Le 28 avril 2013 disparaissait, à l’âge de 88 ans, l’un des plus éminents violoncellistes du XXe siècle, le premier pour certains et aux yeux de tous, le plus grand pédagogue : János Starker. Le Théâtre de la Ville, où il donna dix fabuleux concerts (le premier en février 1989), est heureux d’organiser, en partenariat avec et à la demande de l’Association française du violoncelle, une journée d’hommage au maître disparu.

Dans la grande salle, à 20 h, plus de 30 artistes – 24 violoncellistes, Marc Coppey, Henri Demarquette, Raphaël Pidoux, Marie-Paule Milone… et 10 autres musiciens, Gérard Caussé, Denis Pascal… – dessineront le portrait musical de János Starker, en jouant des mouvements d’oeuvres du répertoire qu’il chérissait particulièrement tandis que des photos et des extraits de films ressusciteront l’espace d’un instant l’un des plus hauts sommets de la musique.
Au Café des OEillets et à la Coupole se succéderont certains de ses brillants disciples français pour animer deux rencontres pédagogiques – l’une en direction des plus petits, l’autre pour tout public – afin de transmettre la splendeur d’un enseignement auquel l’artiste américain d’origine hongroise se consacra toute sa vie, en particulier à l’université de Bloomington dans l’Indiana.
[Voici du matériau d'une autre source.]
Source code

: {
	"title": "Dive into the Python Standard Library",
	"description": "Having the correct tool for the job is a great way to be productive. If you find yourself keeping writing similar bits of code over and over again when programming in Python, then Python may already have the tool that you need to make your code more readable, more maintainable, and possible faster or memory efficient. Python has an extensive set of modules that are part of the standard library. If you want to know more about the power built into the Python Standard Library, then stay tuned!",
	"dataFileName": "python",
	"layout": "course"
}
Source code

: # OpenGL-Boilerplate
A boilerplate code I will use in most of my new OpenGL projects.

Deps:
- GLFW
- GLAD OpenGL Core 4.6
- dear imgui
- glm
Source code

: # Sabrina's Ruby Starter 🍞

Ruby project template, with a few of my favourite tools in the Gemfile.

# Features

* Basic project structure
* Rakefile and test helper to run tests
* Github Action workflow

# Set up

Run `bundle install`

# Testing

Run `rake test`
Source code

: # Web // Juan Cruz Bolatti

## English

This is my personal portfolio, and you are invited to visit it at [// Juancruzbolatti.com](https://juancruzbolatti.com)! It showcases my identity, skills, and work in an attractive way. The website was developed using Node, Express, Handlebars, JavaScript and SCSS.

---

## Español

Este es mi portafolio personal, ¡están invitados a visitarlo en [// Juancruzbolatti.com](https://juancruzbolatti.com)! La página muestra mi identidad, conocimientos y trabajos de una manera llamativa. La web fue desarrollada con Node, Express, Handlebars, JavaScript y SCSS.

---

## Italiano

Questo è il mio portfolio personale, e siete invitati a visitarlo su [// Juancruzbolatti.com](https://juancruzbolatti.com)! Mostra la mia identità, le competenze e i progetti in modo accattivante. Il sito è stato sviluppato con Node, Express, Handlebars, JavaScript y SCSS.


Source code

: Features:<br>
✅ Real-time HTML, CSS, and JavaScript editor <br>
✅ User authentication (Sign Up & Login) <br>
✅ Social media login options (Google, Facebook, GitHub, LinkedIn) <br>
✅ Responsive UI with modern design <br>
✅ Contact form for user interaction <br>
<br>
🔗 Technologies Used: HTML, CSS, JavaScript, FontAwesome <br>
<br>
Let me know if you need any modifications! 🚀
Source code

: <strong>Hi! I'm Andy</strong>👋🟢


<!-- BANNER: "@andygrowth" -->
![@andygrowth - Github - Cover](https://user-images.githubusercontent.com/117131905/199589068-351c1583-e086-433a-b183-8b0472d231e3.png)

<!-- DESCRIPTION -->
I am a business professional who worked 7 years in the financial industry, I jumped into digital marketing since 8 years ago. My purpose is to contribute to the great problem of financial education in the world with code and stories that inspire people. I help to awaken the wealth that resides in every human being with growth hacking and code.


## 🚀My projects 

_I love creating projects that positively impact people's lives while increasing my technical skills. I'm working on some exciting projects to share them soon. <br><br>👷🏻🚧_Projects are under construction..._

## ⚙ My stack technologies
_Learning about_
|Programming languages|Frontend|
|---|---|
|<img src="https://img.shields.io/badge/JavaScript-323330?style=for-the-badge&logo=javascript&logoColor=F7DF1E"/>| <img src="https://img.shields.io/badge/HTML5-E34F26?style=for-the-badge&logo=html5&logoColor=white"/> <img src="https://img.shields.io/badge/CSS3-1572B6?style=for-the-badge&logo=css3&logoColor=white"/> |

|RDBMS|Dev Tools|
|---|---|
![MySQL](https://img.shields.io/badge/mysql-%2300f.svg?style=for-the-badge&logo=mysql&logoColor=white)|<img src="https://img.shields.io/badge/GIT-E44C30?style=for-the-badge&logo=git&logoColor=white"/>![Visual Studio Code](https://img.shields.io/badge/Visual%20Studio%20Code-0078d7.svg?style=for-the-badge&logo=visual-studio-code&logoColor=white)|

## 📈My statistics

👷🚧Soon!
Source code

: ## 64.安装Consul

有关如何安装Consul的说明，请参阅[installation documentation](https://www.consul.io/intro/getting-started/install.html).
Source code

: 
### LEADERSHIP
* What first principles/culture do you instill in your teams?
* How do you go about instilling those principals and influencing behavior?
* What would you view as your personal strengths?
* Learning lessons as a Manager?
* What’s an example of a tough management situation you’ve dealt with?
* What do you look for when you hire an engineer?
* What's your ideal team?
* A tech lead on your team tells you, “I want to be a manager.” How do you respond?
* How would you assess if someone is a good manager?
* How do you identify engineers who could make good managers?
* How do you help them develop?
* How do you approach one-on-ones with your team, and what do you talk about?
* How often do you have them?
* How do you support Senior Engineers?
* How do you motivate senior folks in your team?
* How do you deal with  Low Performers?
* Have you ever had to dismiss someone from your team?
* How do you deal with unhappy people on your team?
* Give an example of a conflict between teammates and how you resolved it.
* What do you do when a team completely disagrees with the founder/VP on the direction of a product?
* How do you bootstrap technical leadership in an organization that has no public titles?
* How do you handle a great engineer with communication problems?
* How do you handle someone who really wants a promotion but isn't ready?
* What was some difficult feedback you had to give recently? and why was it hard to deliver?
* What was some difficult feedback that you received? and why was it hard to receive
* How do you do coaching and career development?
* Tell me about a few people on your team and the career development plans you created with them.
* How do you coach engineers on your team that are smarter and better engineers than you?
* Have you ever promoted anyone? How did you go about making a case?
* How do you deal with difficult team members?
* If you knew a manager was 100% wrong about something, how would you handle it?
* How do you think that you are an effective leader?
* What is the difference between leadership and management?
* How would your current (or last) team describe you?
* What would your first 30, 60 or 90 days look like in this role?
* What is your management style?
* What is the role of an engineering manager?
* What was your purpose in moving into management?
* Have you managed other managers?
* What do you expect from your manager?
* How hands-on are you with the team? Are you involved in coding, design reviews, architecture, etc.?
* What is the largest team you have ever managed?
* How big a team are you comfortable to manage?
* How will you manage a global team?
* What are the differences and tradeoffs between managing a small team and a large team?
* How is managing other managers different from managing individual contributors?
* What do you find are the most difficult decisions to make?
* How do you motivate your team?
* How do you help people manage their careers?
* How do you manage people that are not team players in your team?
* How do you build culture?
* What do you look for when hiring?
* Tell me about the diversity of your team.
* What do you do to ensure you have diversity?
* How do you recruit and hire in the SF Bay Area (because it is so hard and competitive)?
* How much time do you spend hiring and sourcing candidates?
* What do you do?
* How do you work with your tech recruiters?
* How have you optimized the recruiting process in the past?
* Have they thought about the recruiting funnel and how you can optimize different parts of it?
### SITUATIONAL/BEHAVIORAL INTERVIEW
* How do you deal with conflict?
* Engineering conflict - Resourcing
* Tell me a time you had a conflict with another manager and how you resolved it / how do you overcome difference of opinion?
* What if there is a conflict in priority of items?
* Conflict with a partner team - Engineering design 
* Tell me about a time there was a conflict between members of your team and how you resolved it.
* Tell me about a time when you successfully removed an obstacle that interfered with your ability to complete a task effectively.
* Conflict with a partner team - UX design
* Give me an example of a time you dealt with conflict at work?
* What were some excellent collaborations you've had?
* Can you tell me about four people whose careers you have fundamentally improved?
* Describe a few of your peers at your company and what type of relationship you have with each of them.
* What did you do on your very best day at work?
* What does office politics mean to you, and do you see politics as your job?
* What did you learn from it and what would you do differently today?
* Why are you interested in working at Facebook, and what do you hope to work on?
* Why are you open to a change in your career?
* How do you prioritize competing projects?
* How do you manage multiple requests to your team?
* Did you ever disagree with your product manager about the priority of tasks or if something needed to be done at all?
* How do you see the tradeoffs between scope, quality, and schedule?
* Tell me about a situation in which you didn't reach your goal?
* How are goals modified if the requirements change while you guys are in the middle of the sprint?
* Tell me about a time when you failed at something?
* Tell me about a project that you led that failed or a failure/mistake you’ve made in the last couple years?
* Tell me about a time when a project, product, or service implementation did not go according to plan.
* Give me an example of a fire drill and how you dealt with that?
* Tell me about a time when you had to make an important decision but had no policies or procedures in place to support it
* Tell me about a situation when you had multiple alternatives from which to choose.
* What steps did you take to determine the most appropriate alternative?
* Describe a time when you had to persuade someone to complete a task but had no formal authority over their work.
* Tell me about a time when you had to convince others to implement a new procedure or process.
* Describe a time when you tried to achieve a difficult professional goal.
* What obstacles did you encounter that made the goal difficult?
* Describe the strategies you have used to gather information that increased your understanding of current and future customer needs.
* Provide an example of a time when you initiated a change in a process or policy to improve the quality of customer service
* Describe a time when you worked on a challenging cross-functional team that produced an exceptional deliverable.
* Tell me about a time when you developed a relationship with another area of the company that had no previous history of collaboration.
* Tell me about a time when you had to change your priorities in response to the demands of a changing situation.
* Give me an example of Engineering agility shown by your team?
UN MUSICIEN EXEMPLAIRE EN SOMME
Une caricature célèbre représente János Starker entouré d’un bloc de glace. Une petite phrase accompagne le dessin : « János Starker, le seul violoncelliste dont la flamme intérieure gèle l’air autour de lui. » L’auteur de cette saillie ? Starker luimême, qui ne fait que reprendre en la condensant (c’est le cas de le dire) une idée reçue. D’où vient-elle ? La réponse est simple. János Starker a le défaut de jouer juste – mais ce qui s’appelle juste. Et puis Starker a un jeu élégant. Veut-on dire par là qu’il fait de la musique un art de salon ? Non pas : il ne laisse pas voir la difficulté. Voilà tout. Sa technique est sans faille. Sa sonorité racée et sa pensée toujours haute. Certains ont comparé Claudio Arrau à Luchino Visconti. C’est à Stroheim qu’il faut alors penser si l’on songe à Starker : un professionnalisme exigeant, un métier que les années d’orchestre (Budapest, Dallas, MET, Chicago) ont affermi et toujours le refus de l’épanchement facile. Starker se contrôle et ne se répand pas. Il retranche quand d’autres ajoutent : il fait confiance à la musique, au public. Il croit en son violoncelle (un Gofriller de 1706) et ne cherche jamais à le travestir en contrebasse ou en violon tzigane. Starker est un dandy, au noble sens du mot : s’il souffre, c’est en silence. Un musicien exemplaire en somme.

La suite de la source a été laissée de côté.